WASHINGTON, DC – The US Census Bureau issued the following statement regarding a controversy over using the term “Negro” in the 2010 Census:
“In response to questions concerning the 2010 Census Race question and the use of the term “Negro,” the Census Bureau has released the following news release:
Census Bureau Statement on 2010 Census Race Question
A test embedded in the 2010 Census will measure the effect of removing the term “Negro” on reports about a person’s racial identity. The results will be used to inform design changes for future surveys and the 2020 Census. In the 2000 Census, more than 50,000 persons chose to write down explicitly that they identified themselves as “Negro.”

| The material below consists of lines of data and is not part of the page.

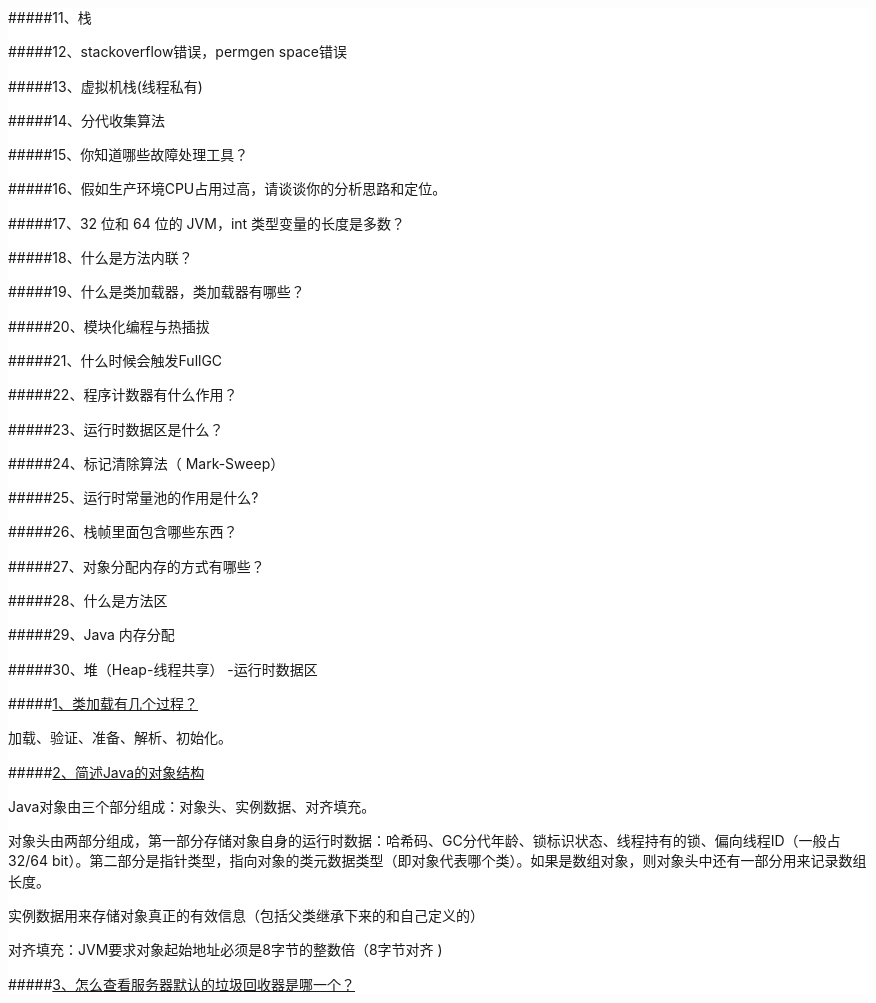 
#####11、栈

#####12、stackoverflow错误，permgen space错误

#####13、虚拟机栈(线程私有)

#####14、分代收集算法

#####15、你知道哪些故障处理工具？

#####16、假如生产环境CPU占用过高，请谈谈你的分析思路和定位。

#####17、32 位和 64 位的 JVM，int 类型变量的长度是多数？

#####18、什么是方法内联？

#####19、什么是类加载器，类加载器有哪些？

#####20、模块化编程与热插拔

#####21、什么时候会触发FullGC

#####22、程序计数器有什么作用？

#####23、运行时数据区是什么？

#####24、标记清除算法（ Mark-Sweep）

#####25、运行时常量池的作用是什么?

#####26、栈帧里面包含哪些东西？

#####27、对象分配内存的方式有哪些？

#####28、什么是方法区

#####29、Java 内存分配

#####30、堆（Heap-线程共享） -运行时数据区





#####[1、类加载有几个过程？](https://gitee.com/souyunku/DevBooks/blob/master/docs/Jvm/Jvm最新面试题，常见面试题及答案汇总.md#1类加载有几个过程)  


加载、验证、准备、解析、初始化。


#####[2、简述Java的对象结构](https://gitee.com/souyunku/DevBooks/blob/master/docs/Jvm/Jvm最新面试题，常见面试题及答案汇总.md#2简述java的对象结构)  


Java对象由三个部分组成：对象头、实例数据、对齐填充。

对象头由两部分组成，第一部分存储对象自身的运行时数据：哈希码、GC分代年龄、锁标识状态、线程持有的锁、偏向线程ID（一般占32/64 bit）。第二部分是指针类型，指向对象的类元数据类型（即对象代表哪个类）。如果是数组对象，则对象头中还有一部分用来记录数组长度。

实例数据用来存储对象真正的有效信息（包括父类继承下来的和自己定义的）

对齐填充：JVM要求对象起始地址必须是8字节的整数倍（8字节对齐 )


#####[3、怎么查看服务器默认的垃圾回收器是哪一个？](https://gitee.com/souyunku/DevBooks/blob/master/docs/Jvm/Jvm最新面试题，常见面试题及答案汇总.md#3怎么查看服务器默认的垃圾回收器是哪一个)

The Census Bureau included the term “Negro” because testing prior to Census 2000 indicated that numbers of respondents self-identified with this term. Census 2000 data showed that 56,175 respondents wrote in the term “Negro” in response to the question on race, even though the term was included in the category label for a checkbox. This does not include the unknown numbers of respondents who may have checked the box “Black, African Am., or Negro” because of the presence of the “Negro” identifier.
Research in the 2000s did not include studies of the effect of dropping “Negro” from the list “Black, African Am., or Negro” on responses. Such research is important to avoid unanticipated consequences of changing question wording on the outcome of a census. As stated above, this research will be conducted as part of the 2010 decennial census.”